TASK PROMPT
Please repeat, from the entries that follow, the lines from the one containing "J'ai formé mon" through the one containing "Séance 3 (Mercredi" exactly, adding nothing.

[Data records]
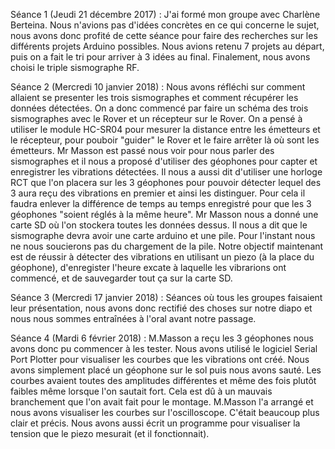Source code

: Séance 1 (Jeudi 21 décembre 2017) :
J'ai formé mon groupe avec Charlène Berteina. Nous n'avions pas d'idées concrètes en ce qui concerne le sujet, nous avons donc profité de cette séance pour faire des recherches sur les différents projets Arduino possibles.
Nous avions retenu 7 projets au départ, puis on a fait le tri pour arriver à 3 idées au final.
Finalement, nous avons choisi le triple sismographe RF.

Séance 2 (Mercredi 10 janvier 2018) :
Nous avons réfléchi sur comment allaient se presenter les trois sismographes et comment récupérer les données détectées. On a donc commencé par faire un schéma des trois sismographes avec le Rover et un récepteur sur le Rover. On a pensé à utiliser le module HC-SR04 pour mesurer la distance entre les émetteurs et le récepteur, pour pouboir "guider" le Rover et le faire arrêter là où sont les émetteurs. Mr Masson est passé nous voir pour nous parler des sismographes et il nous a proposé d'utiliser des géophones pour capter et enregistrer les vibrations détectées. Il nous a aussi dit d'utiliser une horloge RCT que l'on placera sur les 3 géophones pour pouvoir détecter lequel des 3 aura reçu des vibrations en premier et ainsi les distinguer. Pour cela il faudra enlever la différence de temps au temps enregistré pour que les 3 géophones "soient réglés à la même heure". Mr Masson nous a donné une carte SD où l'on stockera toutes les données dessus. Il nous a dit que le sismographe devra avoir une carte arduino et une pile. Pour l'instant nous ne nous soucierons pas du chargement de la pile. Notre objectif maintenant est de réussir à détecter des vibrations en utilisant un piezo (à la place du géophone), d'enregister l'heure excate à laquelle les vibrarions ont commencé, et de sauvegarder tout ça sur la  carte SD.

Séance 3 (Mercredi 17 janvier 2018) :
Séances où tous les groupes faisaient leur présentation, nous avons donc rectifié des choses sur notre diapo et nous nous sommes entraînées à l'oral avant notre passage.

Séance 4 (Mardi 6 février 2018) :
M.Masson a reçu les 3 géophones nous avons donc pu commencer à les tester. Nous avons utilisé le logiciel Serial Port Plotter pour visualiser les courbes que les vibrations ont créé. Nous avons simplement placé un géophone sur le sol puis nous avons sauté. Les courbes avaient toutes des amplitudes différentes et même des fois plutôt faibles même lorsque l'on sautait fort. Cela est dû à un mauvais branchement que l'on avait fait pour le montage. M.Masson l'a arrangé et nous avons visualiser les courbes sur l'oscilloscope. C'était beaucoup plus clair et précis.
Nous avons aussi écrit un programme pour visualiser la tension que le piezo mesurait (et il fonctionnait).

--

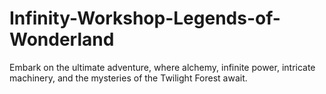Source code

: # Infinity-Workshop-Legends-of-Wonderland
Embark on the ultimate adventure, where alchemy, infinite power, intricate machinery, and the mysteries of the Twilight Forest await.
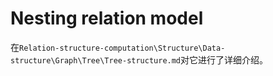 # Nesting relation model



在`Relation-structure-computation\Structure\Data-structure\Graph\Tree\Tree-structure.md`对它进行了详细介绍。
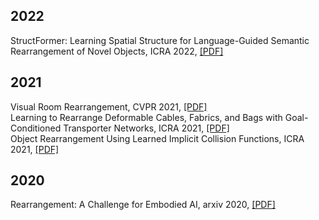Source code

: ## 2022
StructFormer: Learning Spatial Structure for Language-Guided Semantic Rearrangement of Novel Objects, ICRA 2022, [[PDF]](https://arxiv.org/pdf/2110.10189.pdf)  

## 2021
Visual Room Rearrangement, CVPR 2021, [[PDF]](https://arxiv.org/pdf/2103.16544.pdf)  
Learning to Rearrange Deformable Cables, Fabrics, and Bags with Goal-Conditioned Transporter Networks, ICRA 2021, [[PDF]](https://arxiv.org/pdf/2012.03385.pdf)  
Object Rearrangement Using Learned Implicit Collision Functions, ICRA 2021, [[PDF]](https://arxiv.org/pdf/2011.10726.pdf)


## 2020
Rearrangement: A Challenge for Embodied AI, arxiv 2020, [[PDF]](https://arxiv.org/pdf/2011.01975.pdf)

ANSWER FOR THIS EXERCISE
J'ai formé mon groupe avec Charlène Berteina. Nous n'avions pas d'idées concrètes en ce qui concerne le sujet, nous avons donc profité de cette séance pour faire des recherches sur les différents projets Arduino possibles.
Nous avions retenu 7 projets au départ, puis on a fait le tri pour arriver à 3 idées au final.
Finalement, nous avons choisi le triple sismographe RF.

Séance 2 (Mercredi 10 janvier 2018) :
Nous avons réfléchi sur comment allaient se presenter les trois sismographes et comment récupérer les données détectées. On a donc commencé par faire un schéma des trois sismographes avec le Rover et un récepteur sur le Rover. On a pensé à utiliser le module HC-SR04 pour mesurer la distance entre les émetteurs et le récepteur, pour pouboir "guider" le Rover et le faire arrêter là où sont les émetteurs. Mr Masson est passé nous voir pour nous parler des sismographes et il nous a proposé d'utiliser des géophones pour capter et enregistrer les vibrations détectées. Il nous a aussi dit d'utiliser une horloge RCT que l'on placera sur les 3 géophones pour pouvoir détecter lequel des 3 aura reçu des vibrations en premier et ainsi les distinguer. Pour cela il faudra enlever la différence de temps au temps enregistré pour que les 3 géophones "soient réglés à la même heure". Mr Masson nous a donné une carte SD où l'on stockera toutes les données dessus. Il nous a dit que le sismographe devra avoir une carte arduino et une pile. Pour l'instant nous ne nous soucierons pas du chargement de la pile. Notre objectif maintenant est de réussir à détecter des vibrations en utilisant un piezo (à la place du géophone), d'enregister l'heure excate à laquelle les vibrarions ont commencé, et de sauvegarder tout ça sur la  carte SD.

Séance 3 (Mercredi 17 janvier 2018) :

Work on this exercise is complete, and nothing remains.